Part II: Estate Planning - Superannuation and Binding Death Benefit Nominations

Written by Gabriella Ferraro


This is the second part of our two part series on Estate Planning: Binding Death Benefit Nominations and Superannuation.


Estate planning refers to the process of organising your financial affairs so that your wealth is distributed in a tax-effective manner after your death. Even if you have little assets, you should regularly review your estate plan to ensure it deals with your current circumstances. A major aspect of that plan is considering your superannuation and how the death benefit will be paid after your death. In particular, this article focuses on a valid binding death benefit nomination (BDBN).


Recap: What is a BDBN?


A legally binding written direction from a member to the superannuation trustee setting out how they wish for some or all of their superannuation death benefits to be distributed. The benefit of this is that it allows a superannuation death benefit to be distributed in accordance with the member’s wishes. A BDBN is typically only valid for a period of three (3) years and will lapse after this time if the nomination is not renewed.

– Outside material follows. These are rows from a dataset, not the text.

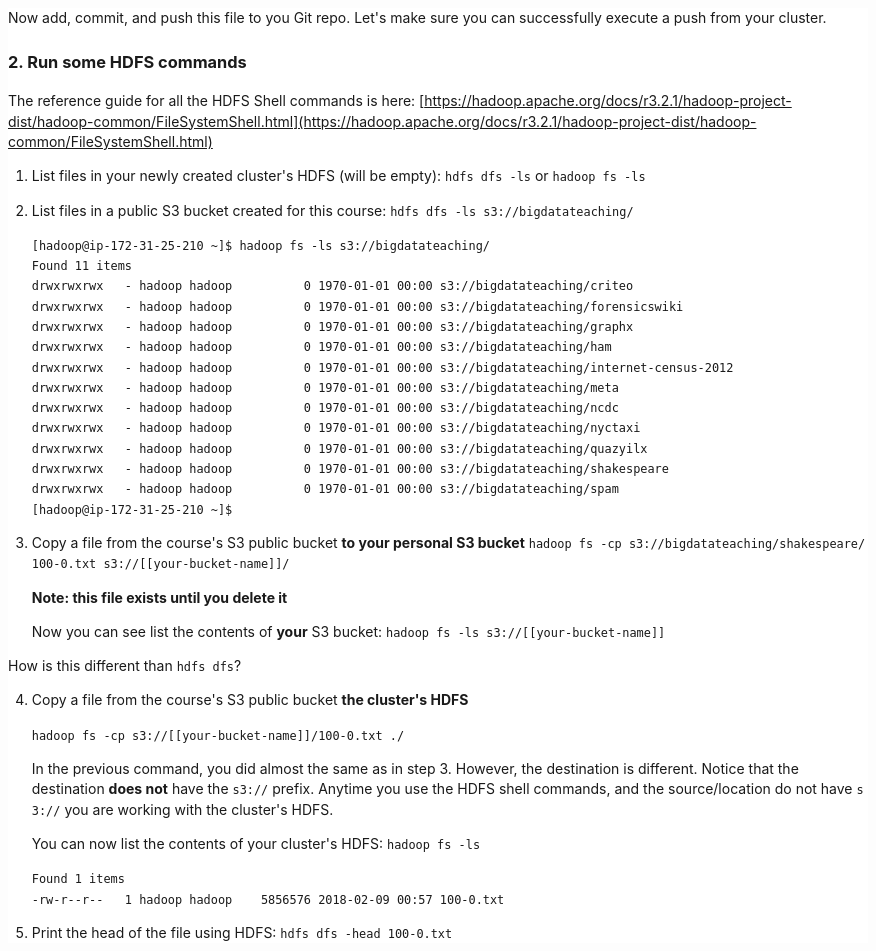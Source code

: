 Now add, commit, and push this file to you Git repo. Let's make sure you can successfully execute a push from your cluster.

### 2. Run some HDFS commands

The reference guide for all the HDFS Shell commands is here: [https://hadoop.apache.org/docs/r3.2.1/hadoop-project-dist/hadoop-common/FileSystemShell.html](https://hadoop.apache.org/docs/r3.2.1/hadoop-project-dist/hadoop-common/FileSystemShell.html)

1. List files in your newly created cluster's HDFS (will be empty):
	`hdfs dfs -ls` or `hadoop fs -ls`
	
2. 	List files in a public S3 bucket created for this course: 	`hdfs dfs -ls s3://bigdatateaching/`

	```
	[hadoop@ip-172-31-25-210 ~]$ hadoop fs -ls s3://bigdatateaching/
	Found 11 items
	drwxrwxrwx   - hadoop hadoop          0 1970-01-01 00:00 s3://bigdatateaching/criteo
	drwxrwxrwx   - hadoop hadoop          0 1970-01-01 00:00 s3://bigdatateaching/forensicswiki
	drwxrwxrwx   - hadoop hadoop          0 1970-01-01 00:00 s3://bigdatateaching/graphx
	drwxrwxrwx   - hadoop hadoop          0 1970-01-01 00:00 s3://bigdatateaching/ham
	drwxrwxrwx   - hadoop hadoop          0 1970-01-01 00:00 s3://bigdatateaching/internet-census-2012
	drwxrwxrwx   - hadoop hadoop          0 1970-01-01 00:00 s3://bigdatateaching/meta
	drwxrwxrwx   - hadoop hadoop          0 1970-01-01 00:00 s3://bigdatateaching/ncdc
	drwxrwxrwx   - hadoop hadoop          0 1970-01-01 00:00 s3://bigdatateaching/nyctaxi
	drwxrwxrwx   - hadoop hadoop          0 1970-01-01 00:00 s3://bigdatateaching/quazyilx
	drwxrwxrwx   - hadoop hadoop          0 1970-01-01 00:00 s3://bigdatateaching/shakespeare
	drwxrwxrwx   - hadoop hadoop          0 1970-01-01 00:00 s3://bigdatateaching/spam
	[hadoop@ip-172-31-25-210 ~]$
	```
	
3. Copy a file from the course's S3 public bucket **to your personal S3 bucket**
	`hadoop fs -cp s3://bigdatateaching/shakespeare/100-0.txt s3://[[your-bucket-name]]/`

	**Note: this file exists until you delete it**

	Now you can see list the contents of **your** S3 bucket: `hadoop fs -ls s3://[[your-bucket-name]]`

  How is this different than `hdfs dfs`?
  
4. Copy a file from the course's S3 public bucket **the cluster's HDFS**

	`hadoop fs -cp s3://[[your-bucket-name]]/100-0.txt ./`
	
	In the previous command, you did almost the same as in step 3. However, the destination is different. Notice that the destination **does not** have the `s3://` prefix. Anytime you use the HDFS shell commands, and the source/location do not have `s3://` you are working with the cluster's HDFS.
	
	You can now list the contents of your cluster's HDFS:
	`hadoop fs -ls`

	```
	Found 1 items
	-rw-r--r--   1 hadoop hadoop    5856576 2018-02-09 00:57 100-0.txt
	```

5. Print the head of the file using HDFS: `hdfs dfs -head 100-0.txt`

How do you make a valid BDBN?


To make a valid nomination, the nomination must:


1. be made to the trustee in writing and clearly set out the proportion of the benefit to be paid to each person nominated;


2. be signed by the member in the presence of two witnesses over 18 years of age and who are not named as beneficiaries;


3. contain a signed witness declaration; and


4. be sent to the trustee, as a nomination will not be considered valid until its received by the trustee.


What if the nomination is invalid?


The Trustee will still consider your wishes if the nomination is invalid, however, the Trustee will use their discretion when paying out the death benefit and ultimately make the decision as to who receives the benefit.

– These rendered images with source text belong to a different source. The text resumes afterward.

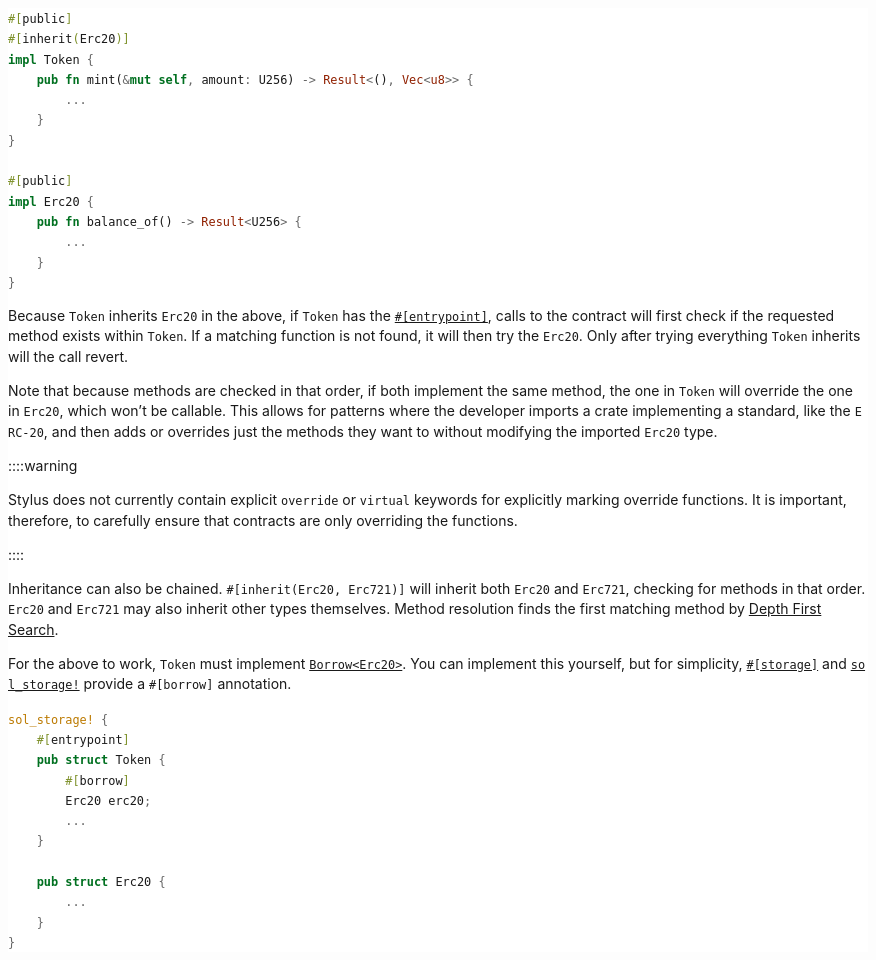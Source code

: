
 ```rust
#[public]
#[inherit(Erc20)]
impl Token {
    pub fn mint(&mut self, amount: U256) -> Result<(), Vec<u8>> {
        ...
    }
}

#[public]
impl Erc20 {
    pub fn balance_of() -> Result<U256> {
        ...
    }
}
```

Because `Token` inherits `Erc20` in the above, if `Token` has the [`#[entrypoint]`](https://docs.rs/stylus-sdk/latest/stylus_sdk/prelude/attr.entrypoint.html),
calls to the contract will first check if the requested method exists within `Token`. If a matching function is not found, it will then try the `Erc20`. Only
after trying everything `Token` inherits will the call revert.

Note that because methods are checked in that order, if both implement the same method, the one in `Token` will override the one in `Erc20`, which won’t be
callable. This allows for patterns where the developer imports a crate implementing a standard, like the `ERC-20`, and then adds or overrides just the methods
they want to without modifying the imported `Erc20` type.

::::warning

Stylus does not currently contain explicit `override` or `virtual` keywords for explicitly marking override functions. It is important, therefore, to carefully
ensure that contracts are only overriding the functions.

::::

Inheritance can also be chained. `#[inherit(Erc20, Erc721)]` will inherit both `Erc20` and `Erc721`, checking for methods in that order. `Erc20` and `Erc721`
may also inherit other types themselves. Method resolution finds the first matching method by
[Depth First Search](https://en.wikipedia.org/wiki/Depth-first_search).

For the above to work, `Token` must implement [`Borrow<Erc20>`](https://doc.rust-lang.org/core/borrow/trait.Borrow.html). You can implement this yourself, but
for simplicity, [`#[storage]`](https://docs.rs/stylus-sdk/latest/stylus_sdk/prelude/attr.storage.html) and
[`sol_storage!`](https://docs.rs/stylus-sdk/latest/stylus_sdk/prelude/macro.sol_storage.html) provide a `#[borrow]` annotation.

```rust
sol_storage! {
    #[entrypoint]
    pub struct Token {
        #[borrow]
        Erc20 erc20;
        ...
    }

    pub struct Erc20 {
        ...
    }
}
```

Examples of an invalid nomination include:


  • your nomination being made more than three years ago;

  • the form being incorrectly signed and witnessed; or

  • nominated individuals no longer qualifying as your dependents at the date of your death.


The benefits of a BDBN


A BDBN:

  • can be renewed, revoked, changed or updated at any time;

  • ensures the death benefit is distributed in accordance with the member’s wishes;

  • allows for a more timely distribution of the death benefit to the beneficiary; and

  • can be useful for tax planning and broader estate planning.


The information contained in this article is general in nature and does not take into account your personal situation. This information should not be relied upon in place of appropriate professional advice. You should consider whether the information is appropriate to your needs, and where appropriate, seek professional advice from a solicitor.